POSTE: I TAGLI NON PASSERANNO

POSTE: I TAGLI NON PASSERANNO

La questione dei tagli degli uffici postali di nuovo in primo piano. Il piano di riorganizzazione colpisce pesantemente anche la Toscana : si prevede la chiusura di 63 piccoli uffici postali e il ridimensionamento d’orario di apertura per altri 37. Ma “questa volta i tagli non passeranno”: è stato categorico. il presidente della Regione Toscana Enrico Rossi che ha incontrato i 100 sindaci dei comuni colpiti dal piano di riorganizzazione di Poste Italiane a palazzo Strozzi Sacrati. I tagli riguarderanno soprattutto frazioni e paesini di montagna o di periferia. Rossi torna sull’argomento sui Twitter. “In Toscana un messaggio forte per il governo e Poste. I tagli non passeranno”, twitta il governatore toscano. Rossi parla anche di “insulto ai pensionati, agli anziani, a chi vive in montagna e nei luoghi meno accessibili.In fatto di tagli abbiamo già dato”. Nel 2012, quando fu fatta una prima sforbiciata. Furono tagliati 74 uffici postali. Anche allora con proteste dei cittadini e dei comuni colpiti.

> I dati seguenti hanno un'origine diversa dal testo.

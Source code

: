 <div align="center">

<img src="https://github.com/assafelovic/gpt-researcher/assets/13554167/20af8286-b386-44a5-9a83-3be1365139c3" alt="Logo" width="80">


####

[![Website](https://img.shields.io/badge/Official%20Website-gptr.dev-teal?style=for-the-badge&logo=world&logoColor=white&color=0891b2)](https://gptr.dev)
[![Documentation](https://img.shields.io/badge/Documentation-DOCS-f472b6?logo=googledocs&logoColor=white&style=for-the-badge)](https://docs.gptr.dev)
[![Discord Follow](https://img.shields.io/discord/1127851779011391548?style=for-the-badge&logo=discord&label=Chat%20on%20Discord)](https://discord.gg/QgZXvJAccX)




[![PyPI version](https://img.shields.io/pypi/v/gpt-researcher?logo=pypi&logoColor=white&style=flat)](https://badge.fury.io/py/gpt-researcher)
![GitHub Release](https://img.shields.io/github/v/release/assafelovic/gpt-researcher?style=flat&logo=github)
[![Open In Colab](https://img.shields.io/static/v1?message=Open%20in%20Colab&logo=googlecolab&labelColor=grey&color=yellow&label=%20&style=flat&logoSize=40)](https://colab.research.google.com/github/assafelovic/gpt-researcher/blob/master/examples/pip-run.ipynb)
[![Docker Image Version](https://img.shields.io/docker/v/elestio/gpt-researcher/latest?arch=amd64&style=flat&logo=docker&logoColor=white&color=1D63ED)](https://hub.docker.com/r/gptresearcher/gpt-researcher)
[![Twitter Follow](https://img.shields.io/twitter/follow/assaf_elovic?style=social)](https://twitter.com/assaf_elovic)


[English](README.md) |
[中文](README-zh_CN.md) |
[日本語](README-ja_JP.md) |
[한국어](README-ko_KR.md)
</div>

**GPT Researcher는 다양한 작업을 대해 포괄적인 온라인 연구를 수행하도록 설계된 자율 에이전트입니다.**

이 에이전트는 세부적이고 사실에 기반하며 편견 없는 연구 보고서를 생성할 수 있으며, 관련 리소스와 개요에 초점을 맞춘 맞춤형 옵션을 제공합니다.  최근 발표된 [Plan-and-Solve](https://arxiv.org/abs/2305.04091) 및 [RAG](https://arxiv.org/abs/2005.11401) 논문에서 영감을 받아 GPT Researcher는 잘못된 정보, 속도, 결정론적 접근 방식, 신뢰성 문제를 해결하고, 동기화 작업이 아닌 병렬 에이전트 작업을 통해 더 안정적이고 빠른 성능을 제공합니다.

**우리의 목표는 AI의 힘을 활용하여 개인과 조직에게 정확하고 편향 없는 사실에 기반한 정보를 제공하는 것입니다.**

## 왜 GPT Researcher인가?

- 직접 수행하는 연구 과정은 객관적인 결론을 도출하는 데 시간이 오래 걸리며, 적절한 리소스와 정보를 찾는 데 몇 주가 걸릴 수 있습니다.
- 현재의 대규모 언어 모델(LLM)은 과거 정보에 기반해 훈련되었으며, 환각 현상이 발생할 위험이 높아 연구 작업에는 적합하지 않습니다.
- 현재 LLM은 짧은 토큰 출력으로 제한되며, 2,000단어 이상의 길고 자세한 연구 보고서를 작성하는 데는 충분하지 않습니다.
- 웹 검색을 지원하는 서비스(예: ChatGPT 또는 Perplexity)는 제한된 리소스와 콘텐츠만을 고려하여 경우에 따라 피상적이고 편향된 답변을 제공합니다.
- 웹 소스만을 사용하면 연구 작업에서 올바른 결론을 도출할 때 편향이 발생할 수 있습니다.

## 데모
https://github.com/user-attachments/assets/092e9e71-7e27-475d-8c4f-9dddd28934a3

Sono giorni di mobilitazione e protesta ovunque, in Toscana. Ieri erano intervenuti anche i sindacati Cgil, Cisl e Uil con un appello contro le chiusure e i ridimensionamenti. Nel Chianti avevano manifestato undici sindaci all’esterno dell’ufficio postale di Marcialla, a Barberino Val d’Elsa, comuni nella lista dei tagli. “Nasce dalla Toscana un movimento di istituzioni e cittadini per far ritirare i provvedimenti, inoltre chiederò un incontro urgente al Ministero Economia e Finanza”. “Scriverò ai parlamentari toscani, all’Amministratore delegato di Poste Caio e porterò la questione alla Conferenza delle Regioni”, annuncia Rossi. E, sempre su Twitter : “2 stipendi di 2 Ad (4 mln) di WebPoste basterebbero a coprire i tagli degli uffici toscani”, scrive. Rossi ha annuncia che scriverà a Governo, Poste e parlamentari. Dobbiamo bloccare questo piano, dice.

All’incontro con sindaci, anche rappresentanti di Uncem ed Anci. “Le nostre comunità – dichiara Sara Biagiotti, sindaco di Sesto Fiorentino e presidente dell’Anci Toscana – non possono essere lasciare sole”.

“‘E’ un piano inaccettabile – ribadisce Oreste Giurlani, presidente Uncem regionale – che colpisce tante aree montane, rurali, periferiche della Toscana interessando anche uffici che servono frazioni di 1.500, 2.000 abitanti”. Numerosissimi gli interventi dei sindaci che hanno fatto presenti a Rossi i disagi del territorio. “Ci sono cittadini del mio comune, che è molto esteso, che per una raccomandata dovranno fare 40 km a andare e altrettanti a tornare”, fa notare  il sindaco di Zeri (Massa – Carrara) Enrico Pedrini. “Nel mio comune – ha sottolineato il sindaco di Barga  Marco Bonini – si propone di chiudere due uffici postali a Castelvecchio Pascoli e Mologno in un’area dove si registra un aumento demografico e un aumento delle attività produttive”. “Abbiamo già avuto una riduzione di orario nel 2012; ora per il nostro comune, 600 abitanti, 65% oltre i sessant’anni si chiede un’ul teriore riduzione: sono decisioni che allontanano i cittadini dal territorio” ha affermato il sindaco di Montemignaio Massimiliano Mugnaini. “L’ufficio che verrebbe chiuso è in una frazione che ne serviva altre quattro –  evidenzia il sindaco di Piteglio  Luca Marmo. “Da noi nell’area Tavernelle, Barberino, San Casciano si chiuderebbero uffici che servono frazioni da 800 a 1.500 abitanti”,  ricorda il sindaco di Tavarnelle Val di Pesa  David Baroncelli. “I nostri abitanti si ritroveranno l’ufficio postale a 25 km – dice  il sindaco di Monteverdi Marittimo  Carlo Giannoni che poi si chiede: “Se si allontanano questi servizi come fa a continuare a credere che queste realtà possano andare avanti?”.